• [DATA SHOWN]
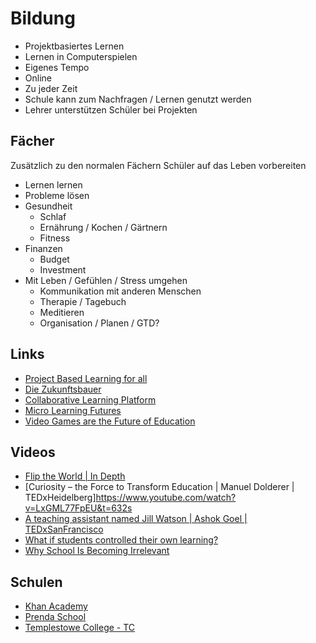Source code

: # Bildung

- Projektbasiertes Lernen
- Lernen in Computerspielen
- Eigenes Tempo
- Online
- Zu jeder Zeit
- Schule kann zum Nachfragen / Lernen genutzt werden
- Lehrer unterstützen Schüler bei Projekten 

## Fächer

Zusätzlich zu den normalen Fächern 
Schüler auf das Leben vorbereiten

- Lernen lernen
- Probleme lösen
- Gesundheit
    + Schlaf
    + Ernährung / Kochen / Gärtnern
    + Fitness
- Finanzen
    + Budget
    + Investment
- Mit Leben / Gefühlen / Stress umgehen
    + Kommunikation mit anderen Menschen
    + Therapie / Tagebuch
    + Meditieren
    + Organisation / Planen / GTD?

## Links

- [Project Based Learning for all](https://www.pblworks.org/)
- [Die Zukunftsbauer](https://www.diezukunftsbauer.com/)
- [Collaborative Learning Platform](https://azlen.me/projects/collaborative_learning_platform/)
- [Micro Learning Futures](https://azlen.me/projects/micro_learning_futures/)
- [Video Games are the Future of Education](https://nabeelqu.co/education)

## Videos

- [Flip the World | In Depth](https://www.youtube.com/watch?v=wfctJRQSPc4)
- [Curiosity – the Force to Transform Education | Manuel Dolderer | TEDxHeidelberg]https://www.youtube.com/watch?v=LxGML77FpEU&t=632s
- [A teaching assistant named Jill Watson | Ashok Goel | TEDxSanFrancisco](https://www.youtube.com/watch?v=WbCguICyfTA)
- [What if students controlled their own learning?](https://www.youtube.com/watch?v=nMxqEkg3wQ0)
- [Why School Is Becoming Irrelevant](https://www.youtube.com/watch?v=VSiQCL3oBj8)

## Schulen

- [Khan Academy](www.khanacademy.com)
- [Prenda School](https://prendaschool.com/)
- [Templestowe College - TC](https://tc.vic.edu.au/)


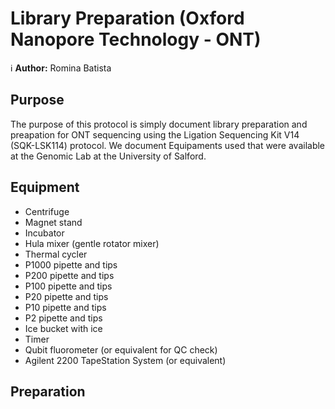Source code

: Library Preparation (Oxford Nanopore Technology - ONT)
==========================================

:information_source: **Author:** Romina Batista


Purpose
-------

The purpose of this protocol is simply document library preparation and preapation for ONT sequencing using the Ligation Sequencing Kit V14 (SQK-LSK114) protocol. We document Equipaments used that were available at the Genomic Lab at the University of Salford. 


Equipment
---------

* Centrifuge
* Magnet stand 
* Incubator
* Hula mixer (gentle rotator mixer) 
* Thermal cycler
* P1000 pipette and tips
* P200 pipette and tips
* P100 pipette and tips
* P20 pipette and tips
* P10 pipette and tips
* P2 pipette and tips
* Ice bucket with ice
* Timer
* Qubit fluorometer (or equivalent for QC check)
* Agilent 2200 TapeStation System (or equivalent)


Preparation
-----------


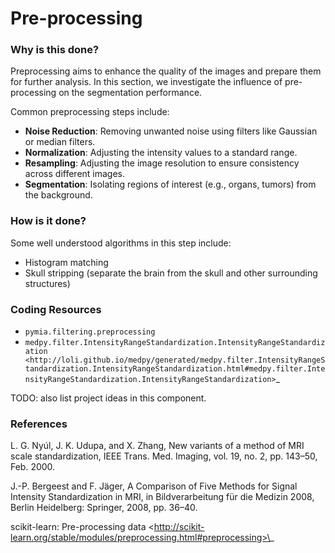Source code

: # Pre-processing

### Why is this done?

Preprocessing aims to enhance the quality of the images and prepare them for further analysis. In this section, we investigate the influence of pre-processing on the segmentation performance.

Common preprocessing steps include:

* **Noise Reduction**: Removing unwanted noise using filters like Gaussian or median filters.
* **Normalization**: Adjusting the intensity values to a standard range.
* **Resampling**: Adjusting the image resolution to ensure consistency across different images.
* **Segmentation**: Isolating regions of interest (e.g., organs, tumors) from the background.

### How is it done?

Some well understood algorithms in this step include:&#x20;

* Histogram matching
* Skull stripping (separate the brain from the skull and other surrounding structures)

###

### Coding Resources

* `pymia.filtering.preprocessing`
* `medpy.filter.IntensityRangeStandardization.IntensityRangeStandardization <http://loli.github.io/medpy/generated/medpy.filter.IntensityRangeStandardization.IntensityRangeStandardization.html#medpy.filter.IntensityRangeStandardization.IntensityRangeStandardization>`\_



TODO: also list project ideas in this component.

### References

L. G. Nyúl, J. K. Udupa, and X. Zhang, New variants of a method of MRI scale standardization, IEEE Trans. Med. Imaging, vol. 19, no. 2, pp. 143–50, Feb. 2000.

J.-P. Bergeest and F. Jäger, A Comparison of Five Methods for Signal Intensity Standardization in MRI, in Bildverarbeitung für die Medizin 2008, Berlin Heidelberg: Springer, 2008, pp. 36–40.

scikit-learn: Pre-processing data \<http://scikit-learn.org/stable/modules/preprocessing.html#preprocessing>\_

...

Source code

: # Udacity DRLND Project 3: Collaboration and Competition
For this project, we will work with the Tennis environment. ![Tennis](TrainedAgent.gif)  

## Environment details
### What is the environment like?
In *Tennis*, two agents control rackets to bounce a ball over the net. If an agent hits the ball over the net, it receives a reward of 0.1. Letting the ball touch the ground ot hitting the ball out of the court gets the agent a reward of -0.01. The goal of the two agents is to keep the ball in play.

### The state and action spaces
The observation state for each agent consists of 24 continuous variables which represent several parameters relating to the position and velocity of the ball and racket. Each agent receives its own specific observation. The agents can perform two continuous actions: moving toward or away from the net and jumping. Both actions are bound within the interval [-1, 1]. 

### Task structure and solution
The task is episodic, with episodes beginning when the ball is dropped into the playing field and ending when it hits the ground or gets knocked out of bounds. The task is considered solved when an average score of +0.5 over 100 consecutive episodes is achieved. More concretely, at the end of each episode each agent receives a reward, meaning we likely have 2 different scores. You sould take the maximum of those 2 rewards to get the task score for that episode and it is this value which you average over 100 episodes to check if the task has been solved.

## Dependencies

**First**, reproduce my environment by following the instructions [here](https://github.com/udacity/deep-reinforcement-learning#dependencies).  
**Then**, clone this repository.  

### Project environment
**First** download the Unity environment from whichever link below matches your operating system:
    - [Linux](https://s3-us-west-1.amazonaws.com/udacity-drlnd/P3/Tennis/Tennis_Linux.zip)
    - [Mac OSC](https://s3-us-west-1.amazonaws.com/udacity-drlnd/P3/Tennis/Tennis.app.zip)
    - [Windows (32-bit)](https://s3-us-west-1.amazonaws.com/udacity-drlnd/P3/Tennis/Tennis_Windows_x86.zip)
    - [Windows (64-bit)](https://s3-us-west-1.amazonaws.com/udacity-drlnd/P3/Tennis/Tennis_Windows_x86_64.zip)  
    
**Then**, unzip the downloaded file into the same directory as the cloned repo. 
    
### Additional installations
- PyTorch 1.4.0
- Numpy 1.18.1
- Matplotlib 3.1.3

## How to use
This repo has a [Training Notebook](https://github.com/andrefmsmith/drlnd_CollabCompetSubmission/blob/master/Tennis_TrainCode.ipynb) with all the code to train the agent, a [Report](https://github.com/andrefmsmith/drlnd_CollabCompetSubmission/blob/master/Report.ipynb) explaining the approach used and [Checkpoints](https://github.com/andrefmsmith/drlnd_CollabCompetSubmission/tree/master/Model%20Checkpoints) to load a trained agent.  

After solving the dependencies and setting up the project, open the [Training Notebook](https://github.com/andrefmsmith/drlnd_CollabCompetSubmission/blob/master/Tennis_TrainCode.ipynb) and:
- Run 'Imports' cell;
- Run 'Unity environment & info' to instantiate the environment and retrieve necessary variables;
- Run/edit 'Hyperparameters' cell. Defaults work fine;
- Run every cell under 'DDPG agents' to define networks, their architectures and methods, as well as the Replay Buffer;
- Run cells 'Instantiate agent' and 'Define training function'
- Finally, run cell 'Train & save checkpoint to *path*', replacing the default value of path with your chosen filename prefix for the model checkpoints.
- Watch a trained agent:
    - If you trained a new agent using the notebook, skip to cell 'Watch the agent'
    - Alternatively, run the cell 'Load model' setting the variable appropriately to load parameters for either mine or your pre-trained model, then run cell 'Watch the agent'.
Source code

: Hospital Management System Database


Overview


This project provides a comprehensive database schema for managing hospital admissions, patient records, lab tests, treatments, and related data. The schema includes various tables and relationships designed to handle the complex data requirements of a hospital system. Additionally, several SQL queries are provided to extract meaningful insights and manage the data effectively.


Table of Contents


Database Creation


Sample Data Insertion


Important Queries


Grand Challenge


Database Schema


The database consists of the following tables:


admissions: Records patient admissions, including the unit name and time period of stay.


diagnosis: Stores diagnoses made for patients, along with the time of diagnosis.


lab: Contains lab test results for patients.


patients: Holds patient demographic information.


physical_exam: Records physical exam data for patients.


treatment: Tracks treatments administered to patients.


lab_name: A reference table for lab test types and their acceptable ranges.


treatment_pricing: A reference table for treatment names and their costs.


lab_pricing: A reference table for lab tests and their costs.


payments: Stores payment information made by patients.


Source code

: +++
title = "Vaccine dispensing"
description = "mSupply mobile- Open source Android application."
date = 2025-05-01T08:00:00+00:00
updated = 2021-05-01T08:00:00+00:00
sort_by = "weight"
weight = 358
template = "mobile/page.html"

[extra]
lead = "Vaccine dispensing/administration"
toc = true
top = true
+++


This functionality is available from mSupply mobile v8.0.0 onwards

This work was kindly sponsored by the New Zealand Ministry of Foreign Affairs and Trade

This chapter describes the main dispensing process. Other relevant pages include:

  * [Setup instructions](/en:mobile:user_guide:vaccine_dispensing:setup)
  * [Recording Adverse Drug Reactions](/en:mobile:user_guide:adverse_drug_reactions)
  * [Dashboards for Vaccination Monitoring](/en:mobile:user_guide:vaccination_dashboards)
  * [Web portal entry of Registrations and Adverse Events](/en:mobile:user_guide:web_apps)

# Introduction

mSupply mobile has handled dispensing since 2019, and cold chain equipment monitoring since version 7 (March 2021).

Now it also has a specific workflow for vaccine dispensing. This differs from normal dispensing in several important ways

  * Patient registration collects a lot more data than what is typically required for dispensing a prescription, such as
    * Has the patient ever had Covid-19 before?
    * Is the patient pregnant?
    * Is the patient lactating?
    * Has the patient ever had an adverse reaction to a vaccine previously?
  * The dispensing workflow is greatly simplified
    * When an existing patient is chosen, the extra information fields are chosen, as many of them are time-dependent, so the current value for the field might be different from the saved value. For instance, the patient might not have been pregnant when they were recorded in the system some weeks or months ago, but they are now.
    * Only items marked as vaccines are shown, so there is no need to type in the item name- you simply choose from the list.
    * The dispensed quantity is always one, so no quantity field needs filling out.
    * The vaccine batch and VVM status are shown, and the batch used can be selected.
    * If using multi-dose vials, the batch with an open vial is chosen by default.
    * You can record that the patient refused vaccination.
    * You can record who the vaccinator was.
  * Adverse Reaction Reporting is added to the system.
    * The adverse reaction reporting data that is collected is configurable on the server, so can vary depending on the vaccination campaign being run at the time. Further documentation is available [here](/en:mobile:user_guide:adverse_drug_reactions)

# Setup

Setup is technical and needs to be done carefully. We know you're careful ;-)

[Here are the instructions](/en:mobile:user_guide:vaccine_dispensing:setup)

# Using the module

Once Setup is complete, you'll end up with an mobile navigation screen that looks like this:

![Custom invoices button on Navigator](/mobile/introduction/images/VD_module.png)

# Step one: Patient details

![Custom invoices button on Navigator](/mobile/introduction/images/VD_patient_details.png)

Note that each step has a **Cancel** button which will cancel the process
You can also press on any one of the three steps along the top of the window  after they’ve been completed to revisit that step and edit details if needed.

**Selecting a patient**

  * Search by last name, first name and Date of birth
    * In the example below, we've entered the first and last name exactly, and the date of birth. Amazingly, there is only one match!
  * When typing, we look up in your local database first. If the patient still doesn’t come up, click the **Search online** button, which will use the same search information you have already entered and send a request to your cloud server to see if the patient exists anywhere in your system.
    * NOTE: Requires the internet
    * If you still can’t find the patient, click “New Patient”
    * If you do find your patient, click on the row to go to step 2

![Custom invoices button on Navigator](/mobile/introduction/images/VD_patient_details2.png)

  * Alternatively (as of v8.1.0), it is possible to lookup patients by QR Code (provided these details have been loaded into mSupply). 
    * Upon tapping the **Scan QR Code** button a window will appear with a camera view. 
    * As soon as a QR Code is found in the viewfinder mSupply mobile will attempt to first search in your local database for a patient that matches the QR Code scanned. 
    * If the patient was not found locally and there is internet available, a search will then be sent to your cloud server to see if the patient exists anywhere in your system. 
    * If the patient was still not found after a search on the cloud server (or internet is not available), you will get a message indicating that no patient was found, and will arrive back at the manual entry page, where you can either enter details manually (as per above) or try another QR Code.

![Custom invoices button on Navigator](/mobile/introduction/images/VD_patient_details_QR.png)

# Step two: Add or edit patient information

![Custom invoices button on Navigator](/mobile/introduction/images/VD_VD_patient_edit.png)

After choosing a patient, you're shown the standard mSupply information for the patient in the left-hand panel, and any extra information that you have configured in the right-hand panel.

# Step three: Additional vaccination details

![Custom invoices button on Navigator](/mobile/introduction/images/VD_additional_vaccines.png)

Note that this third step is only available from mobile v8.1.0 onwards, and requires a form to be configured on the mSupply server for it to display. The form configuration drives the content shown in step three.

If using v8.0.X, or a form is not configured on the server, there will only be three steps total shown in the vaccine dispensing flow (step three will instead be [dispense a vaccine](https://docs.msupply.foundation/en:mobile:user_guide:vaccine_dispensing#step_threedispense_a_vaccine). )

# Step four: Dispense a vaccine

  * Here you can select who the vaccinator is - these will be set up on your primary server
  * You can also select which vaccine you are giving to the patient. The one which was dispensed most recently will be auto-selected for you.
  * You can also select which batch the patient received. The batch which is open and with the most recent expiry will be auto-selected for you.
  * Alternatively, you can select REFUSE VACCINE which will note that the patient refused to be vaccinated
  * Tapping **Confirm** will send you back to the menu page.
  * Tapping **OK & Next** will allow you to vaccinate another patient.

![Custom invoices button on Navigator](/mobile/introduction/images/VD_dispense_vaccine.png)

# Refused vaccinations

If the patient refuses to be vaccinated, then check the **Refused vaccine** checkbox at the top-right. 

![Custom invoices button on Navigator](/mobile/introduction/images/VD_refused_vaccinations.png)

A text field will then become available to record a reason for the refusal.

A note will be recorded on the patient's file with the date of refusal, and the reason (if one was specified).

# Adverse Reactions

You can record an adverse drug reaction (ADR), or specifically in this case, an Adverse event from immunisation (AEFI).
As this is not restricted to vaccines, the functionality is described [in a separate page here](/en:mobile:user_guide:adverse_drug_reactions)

• [WHAT YOU ARE ASKED TO DO]
From the data above, output only the lines between the line containing "weight = 358" and the line containing "This chapter describes", inclusive, exactly as written.

• [RESULT OF THIS EXERCISE]
weight = 358
template = "mobile/page.html"

[extra]
lead = "Vaccine dispensing/administration"
toc = true
top = true
+++


This functionality is available from mSupply mobile v8.0.0 onwards

This work was kindly sponsored by the New Zealand Ministry of Foreign Affairs and Trade

This chapter describes the main dispensing process. Other relevant pages include:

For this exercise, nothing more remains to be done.